Forgotten was the disgrace of 2009, when his marriage and his life collapsed in the bright spotlight of infidelity. Forgotten the spinal-fusion surgeries that rendered him a hobbled man. Gone the arrest by the side of the road in Florida on charges he was using drugs. The break-up with Lindsay Vonn.
Evaporated, as well, the nastiness of political hacks who accused him of sheltering president Donald Trump.
On this day in Atlanta at the Tour Championship the 42-year-old Woods was in the bosom of an adoring public who couldn’t get enough of him. The man they all respected, they all resented, they all feared, was now a balding, benign figure wiping tears from his eyes as walked up the 18th hole at the East Lake Course
Try to find an honest person who says they put money on Woods ever winning is 80th PGA title last winter when he seemed like an injured has-been. The Vegas odds were very long. Those who backed him laughed that they were throwing away their money.
Then came the stories suggesting he had moved past chipping in his backyard to hitting full shots. There were rumours he was coming back to play at his own Hero World Challenge tournament over the winter. People still begged him not to tarnish his image with a pathetic comeback.
But then, he wasn’t pathetic. Yes, his driver was wilder that he’d been off the course 15 years ago. But there were signs he still had the great hands and the brilliant instincts for the game. How would he fare at Augusta?
He was more than okay. Before the Masters he finished in a tie for second at the Valspar Championship and then chalked up a T5 at the Arnold Palmer Invitational. He tired at the Masters, but the prospect of him winning his 80th or even a major championship was no longer so absurd.

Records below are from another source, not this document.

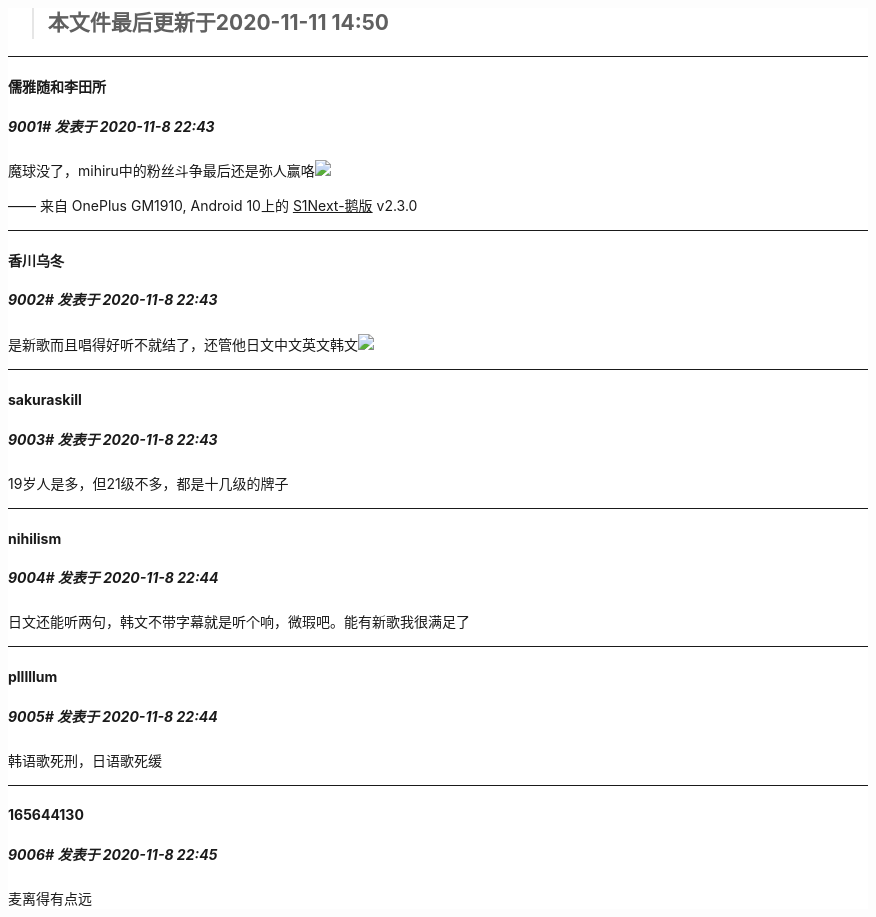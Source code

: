 > ## **本文件最后更新于2020-11-11 14:50** 


-----

####  儒雅随和李田所  
##### 9001#       发表于 2020-11-8 22:43


魔球没了，mihiru中的粉丝斗争最后还是弥人赢咯<img src="https://static.saraba1st.com/image/smiley/face2017/139.png" referrerpolicy="no-referrer">

—— 来自 OnePlus GM1910, Android 10上的 [S1Next-鹅版](https://github.com/ykrank/S1-Next/releases) v2.3.0


-----

####  香川乌冬  
##### 9002#       发表于 2020-11-8 22:43


是新歌而且唱得好听不就结了，还管他日文中文英文韩文<img src="https://static.saraba1st.com/image/smiley/face2017/169.gif" referrerpolicy="no-referrer">


-----

####  sakuraskill  
##### 9003#       发表于 2020-11-8 22:43


19岁人是多，但21级不多，都是十几级的牌子


-----

####  nihilism  
##### 9004#       发表于 2020-11-8 22:44


日文还能听两句，韩文不带字幕就是听个响，微瑕吧。能有新歌我很满足了


-----

####  plllllum  
##### 9005#       发表于 2020-11-8 22:44


韩语歌死刑，日语歌死缓


-----

####  165644130  
##### 9006#       发表于 2020-11-8 22:45


麦离得有点远


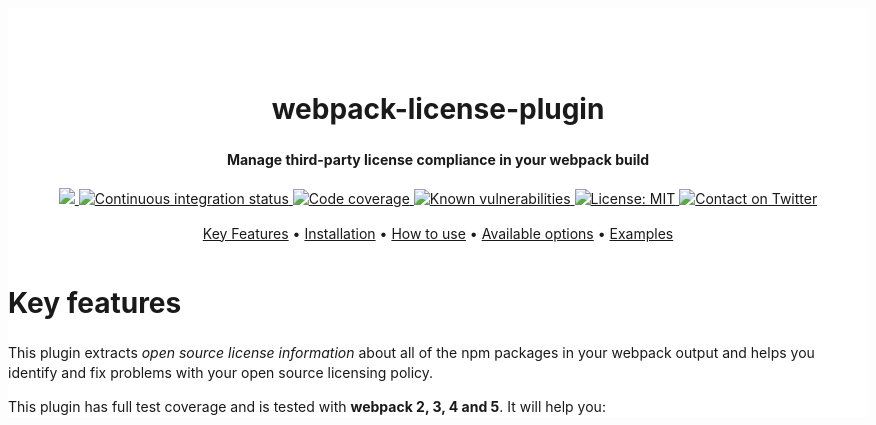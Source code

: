 <h1 align="center">
  <br>
  <a href="https://github.com/codepunkt/webpack-license-plugin"><img src="https://raw.githubusercontent.com/codepunkt/webpack-license-plugin/master/docs/logo.png" alt="" width="200"></a>
  <br>
  webpack-license-plugin
  <br>
</h1>

<h4 align="center">Manage third-party license compliance in your webpack build</h4>

<p align="center">
  <a href="https://badge.fury.io/js/webpack-license-plugin">
    <img src="https://img.shields.io/npm/v/webpack-license-plugin.svg?logo=npm&style=popout"/>
  </a>
  <a href="https://github.com/codepunkt/webpack-license-plugin/commits/master">
    <img src="https://img.shields.io/github/actions/workflow/status/codepunkt/webpack-license-plugin/test.yml?branch=main&style=popout&logo=github&logoColor=ddd" alt="Continuous integration status"/>
  </a>
  <a href="https://codecov.io/gh/codepunkt/webpack-license-plugin">
    <img src="https://img.shields.io/codecov/c/github/codepunkt/webpack-license-plugin/master.svg?style=popout&logo=codecov" alt="Code coverage"/>
  </a>
  <a href="https://snyk.io/test/github/codepunkt/webpack-license-plugin">
    <img src="https://img.shields.io/snyk/vulnerabilities/github/codepunkt/webpack-license-plugin.svg?logo=snyk&style=popout" alt="Known vulnerabilities"/>
  </a>
  <a href="https://choosealicense.com/licenses/mit/">
    <img src="https://img.shields.io/npm/l/webpack-license-plugin.svg?style=popout&logo=data:image/svg+xml;base64,PHN2ZyB4bWxucz0iaHR0cDovL3d3dy53My5vcmcvMjAwMC9zdmciIHZlcnNpb249IjEuMSIgd2lkdGg9IjMyIiBoZWlnaHQ9IjMyIiB2aWV3Qm94PSIzIDMgMjYgMjYiPgogIDxwYXRoIGZpbGw9IiMzZGE2MzkiIGQ9Ik0xNiA1LjU1OWMtNi4xMTggMC0xMS4wNzggNC45Ni0xMS4wNzggMTEuMDc5IDAgNC43NDkgMi45ODkgOC43OTkgNy4xODggMTAuMzc0bDIuNTUzLTYuODA4YTMuODA4IDMuODA4IDAgMSAxIDIuNjc0IDBsMi41NTMgNi44MDhjNC4xOTktMS41NzUgNy4xODgtNS42MjUgNy4xODgtMTAuMzc0IDAtNi4xMTktNC45Ni0xMS4wNzktMTEuMDc5LTExLjA3OXoiLz4KPC9zdmc+Cg==&colorB=lightgray" alt="License: MIT"/>
  </a>
  <a href="https://twitter.com/intent/tweet?text=webpack-license-plugin%20by%20@code_punkt%20extracts%20open%20source%20license%20information%20about%20the%20npm%20packages%20in%20your%20webpack%20output%20and%20helps%20you%20identify%20and%20fix%20problems%20with%20open%20source%20licensing%20https://github.com/codepunkt/webpack-license-plugin%20#webpack%20#oss">
    <img src="https://img.shields.io/badge/tweet-⇢-1da1f3.svg?logo=twitter&style=popout" alt="Contact on Twitter"/>
  </a>
</p>

<p align="center">
  <a href="#key-features">Key Features</a> •
  <a href="#installation">Installation</a> •
  <a href="#how-to-use">How to use</a> •
  <a href="#available-options">Available options</a> •
  <a href="#examples">Examples</a>
</p>

# Key features

This plugin extracts _open source license information_ about all of the npm packages in your webpack output and helps you identify and fix problems with your open source licensing policy.

This plugin has full test coverage and is tested with **webpack 2, 3, 4 and 5**. It will help you:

Time after time over the summer Woods hung with the bombers of the Tour, getting close but never finishing the deal. He managed a T6 at the U.S. Open and then a second at the PGA Championship, again behind champion Brooks Koepka who lives just few miles from Woods in Jupiter, Florida.
As he built on his resumé, the young guys of the Tour came to see Woods in a very different light from what he’d been in his youth. In his prime, Woods not only crushed opponents. He took glee in stomping them. Canadians will always remember his evisceration of a cocky Stephen Ames in 2006 match play. “Nine and eight,” he sneered after thumping Ames by that score.
But now Woods was the avuncular figure on Tour, the legend comfortable in his own skin finally. He delighted in the respect he got from players who’d grown up hearing of his fearsome reputation. They lined up to play practice rounds with him or hang with him in his restaurant in Jupiter.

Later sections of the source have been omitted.